→ What is expected
Find every line below with the string "conflict" and pick it out.

→ Exercise input
***

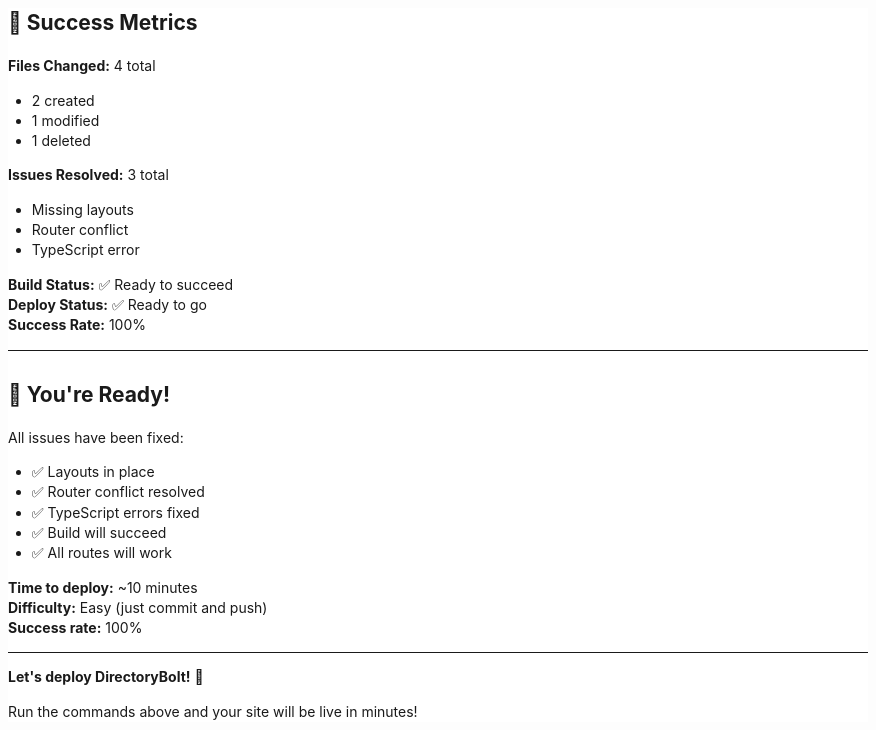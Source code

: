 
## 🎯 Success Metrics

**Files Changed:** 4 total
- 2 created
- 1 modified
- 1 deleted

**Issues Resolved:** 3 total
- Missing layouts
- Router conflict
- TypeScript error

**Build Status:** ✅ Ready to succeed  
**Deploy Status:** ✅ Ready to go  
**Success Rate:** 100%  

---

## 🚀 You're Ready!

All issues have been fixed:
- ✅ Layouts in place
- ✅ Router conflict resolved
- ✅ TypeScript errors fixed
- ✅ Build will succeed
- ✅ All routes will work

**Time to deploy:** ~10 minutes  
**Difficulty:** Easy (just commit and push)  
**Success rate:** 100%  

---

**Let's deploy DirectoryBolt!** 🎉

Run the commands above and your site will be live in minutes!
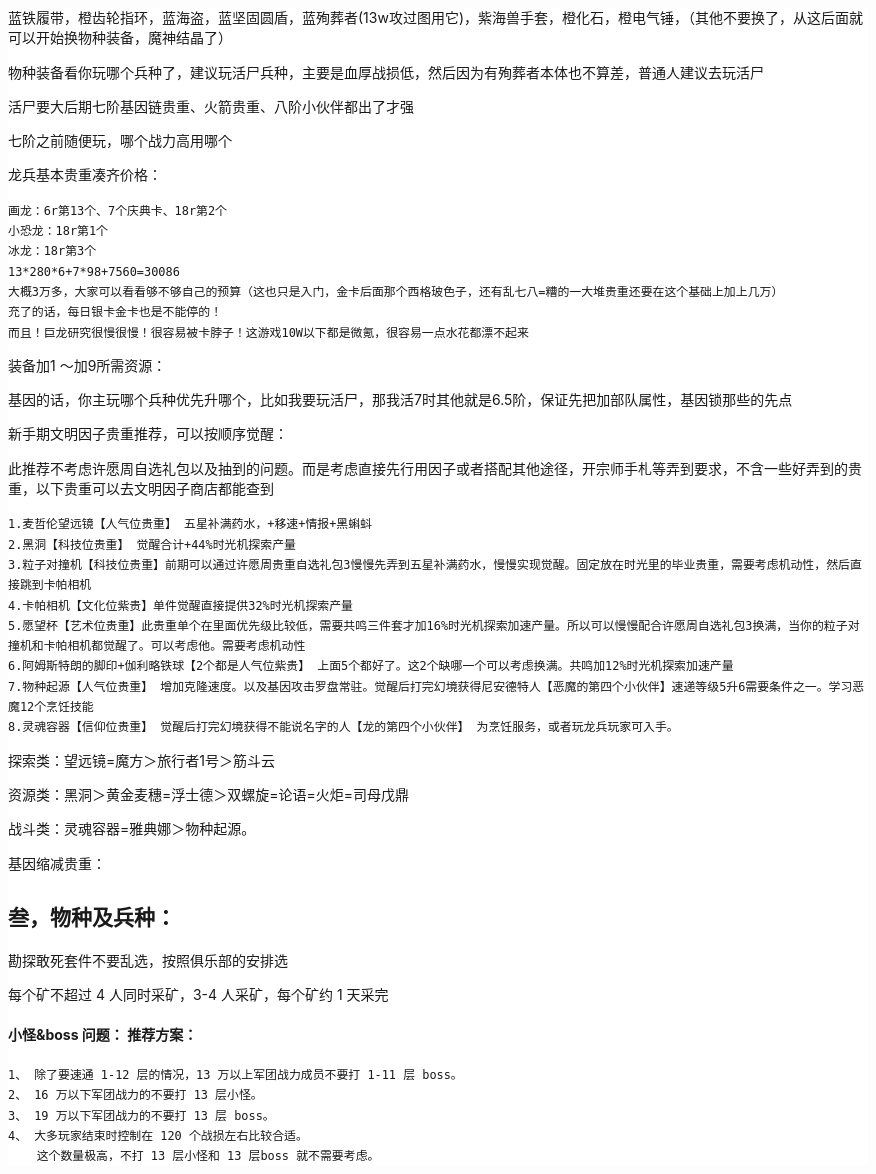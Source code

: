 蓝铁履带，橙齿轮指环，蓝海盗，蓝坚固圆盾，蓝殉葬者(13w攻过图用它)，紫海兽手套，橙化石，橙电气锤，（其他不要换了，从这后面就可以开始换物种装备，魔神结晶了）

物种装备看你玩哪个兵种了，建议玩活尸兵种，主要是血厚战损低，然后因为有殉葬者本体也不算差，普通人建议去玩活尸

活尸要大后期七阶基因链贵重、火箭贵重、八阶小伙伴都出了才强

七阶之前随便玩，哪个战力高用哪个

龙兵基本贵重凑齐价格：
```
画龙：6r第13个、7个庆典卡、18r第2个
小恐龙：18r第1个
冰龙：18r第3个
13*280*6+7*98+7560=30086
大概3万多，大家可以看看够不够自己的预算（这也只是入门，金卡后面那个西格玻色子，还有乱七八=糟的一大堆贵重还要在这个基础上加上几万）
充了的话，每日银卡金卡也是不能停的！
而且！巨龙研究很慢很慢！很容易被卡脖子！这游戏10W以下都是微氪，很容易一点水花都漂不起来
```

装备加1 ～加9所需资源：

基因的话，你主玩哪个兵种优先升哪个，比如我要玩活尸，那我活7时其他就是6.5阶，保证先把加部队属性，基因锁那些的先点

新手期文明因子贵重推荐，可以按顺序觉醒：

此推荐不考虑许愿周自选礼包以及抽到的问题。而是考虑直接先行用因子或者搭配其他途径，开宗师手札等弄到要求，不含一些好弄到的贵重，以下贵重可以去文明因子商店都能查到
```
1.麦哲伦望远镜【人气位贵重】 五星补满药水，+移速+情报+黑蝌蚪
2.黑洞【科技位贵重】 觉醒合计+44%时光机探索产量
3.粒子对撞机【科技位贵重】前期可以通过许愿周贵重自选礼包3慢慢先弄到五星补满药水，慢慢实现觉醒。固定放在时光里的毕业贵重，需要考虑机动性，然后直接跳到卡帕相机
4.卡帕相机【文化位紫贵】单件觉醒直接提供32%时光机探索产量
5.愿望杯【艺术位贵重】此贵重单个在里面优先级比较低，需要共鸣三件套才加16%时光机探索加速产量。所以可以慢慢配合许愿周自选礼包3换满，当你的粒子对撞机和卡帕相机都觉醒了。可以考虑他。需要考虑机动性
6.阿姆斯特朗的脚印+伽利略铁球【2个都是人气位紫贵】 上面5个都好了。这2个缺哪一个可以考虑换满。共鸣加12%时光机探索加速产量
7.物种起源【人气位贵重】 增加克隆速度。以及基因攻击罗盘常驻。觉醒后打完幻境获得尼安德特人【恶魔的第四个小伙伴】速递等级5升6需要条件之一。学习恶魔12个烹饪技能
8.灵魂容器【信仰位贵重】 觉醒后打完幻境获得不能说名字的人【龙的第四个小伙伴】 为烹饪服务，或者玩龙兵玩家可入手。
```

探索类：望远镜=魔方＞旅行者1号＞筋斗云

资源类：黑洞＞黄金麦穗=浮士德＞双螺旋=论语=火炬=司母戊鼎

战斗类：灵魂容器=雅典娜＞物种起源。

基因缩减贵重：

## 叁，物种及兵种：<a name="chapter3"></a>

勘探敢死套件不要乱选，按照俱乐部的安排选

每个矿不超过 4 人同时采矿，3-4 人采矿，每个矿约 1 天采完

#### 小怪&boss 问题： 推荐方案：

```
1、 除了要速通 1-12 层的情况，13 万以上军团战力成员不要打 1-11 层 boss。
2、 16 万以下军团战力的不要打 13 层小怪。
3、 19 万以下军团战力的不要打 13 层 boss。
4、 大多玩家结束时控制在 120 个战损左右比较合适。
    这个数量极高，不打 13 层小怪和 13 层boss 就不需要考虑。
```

***

→ Response
- Router conflict
- ✅ Router conflict resolved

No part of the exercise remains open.